● **Problem**: The answer must be an exact reproduction of the lines from the start of the records below through the line containing "for which column", and nothing more.

● **Given records**:
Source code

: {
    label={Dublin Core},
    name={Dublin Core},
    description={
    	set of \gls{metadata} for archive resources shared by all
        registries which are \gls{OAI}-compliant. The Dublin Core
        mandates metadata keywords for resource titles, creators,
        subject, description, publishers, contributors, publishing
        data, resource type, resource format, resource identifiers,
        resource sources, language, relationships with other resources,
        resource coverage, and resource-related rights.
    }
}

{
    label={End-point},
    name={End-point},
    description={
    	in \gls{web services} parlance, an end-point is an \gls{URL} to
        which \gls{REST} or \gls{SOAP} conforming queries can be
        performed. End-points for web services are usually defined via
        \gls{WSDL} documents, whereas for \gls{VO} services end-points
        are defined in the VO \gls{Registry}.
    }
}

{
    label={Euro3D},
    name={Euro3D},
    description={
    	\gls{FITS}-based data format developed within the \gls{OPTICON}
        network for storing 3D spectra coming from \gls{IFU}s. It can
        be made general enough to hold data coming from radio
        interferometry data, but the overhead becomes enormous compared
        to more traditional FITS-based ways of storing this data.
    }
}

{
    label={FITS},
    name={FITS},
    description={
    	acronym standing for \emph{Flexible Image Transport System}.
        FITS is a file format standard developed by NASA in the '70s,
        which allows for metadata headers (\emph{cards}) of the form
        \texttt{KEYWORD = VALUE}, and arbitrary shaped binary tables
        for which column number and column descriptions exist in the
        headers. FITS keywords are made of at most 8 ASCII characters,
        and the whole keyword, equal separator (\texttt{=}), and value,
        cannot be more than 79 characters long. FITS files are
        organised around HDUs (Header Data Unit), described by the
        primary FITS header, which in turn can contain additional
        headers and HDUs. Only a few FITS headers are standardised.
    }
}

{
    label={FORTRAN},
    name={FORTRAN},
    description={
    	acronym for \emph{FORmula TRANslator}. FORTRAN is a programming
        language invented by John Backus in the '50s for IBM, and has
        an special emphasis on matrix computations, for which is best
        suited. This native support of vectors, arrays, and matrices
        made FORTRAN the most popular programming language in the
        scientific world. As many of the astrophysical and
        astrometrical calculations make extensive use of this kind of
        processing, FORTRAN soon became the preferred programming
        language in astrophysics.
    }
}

● **Response for this exercise**:
Source code

: {
    label={Dublin Core},
    name={Dublin Core},
    description={
    	set of \gls{metadata} for archive resources shared by all
        registries which are \gls{OAI}-compliant. The Dublin Core
        mandates metadata keywords for resource titles, creators,
        subject, description, publishers, contributors, publishing
        data, resource type, resource format, resource identifiers,
        resource sources, language, relationships with other resources,
        resource coverage, and resource-related rights.
    }
}

{
    label={End-point},
    name={End-point},
    description={
    	in \gls{web services} parlance, an end-point is an \gls{URL} to
        which \gls{REST} or \gls{SOAP} conforming queries can be
        performed. End-points for web services are usually defined via
        \gls{WSDL} documents, whereas for \gls{VO} services end-points
        are defined in the VO \gls{Registry}.
    }
}

{
    label={Euro3D},
    name={Euro3D},
    description={
    	\gls{FITS}-based data format developed within the \gls{OPTICON}
        network for storing 3D spectra coming from \gls{IFU}s. It can
        be made general enough to hold data coming from radio
        interferometry data, but the overhead becomes enormous compared
        to more traditional FITS-based ways of storing this data.
    }
}

{
    label={FITS},
    name={FITS},
    description={
    	acronym standing for \emph{Flexible Image Transport System}.
        FITS is a file format standard developed by NASA in the '70s,
        which allows for metadata headers (\emph{cards}) of the form
        \texttt{KEYWORD = VALUE}, and arbitrary shaped binary tables
        for which column number and column descriptions exist in the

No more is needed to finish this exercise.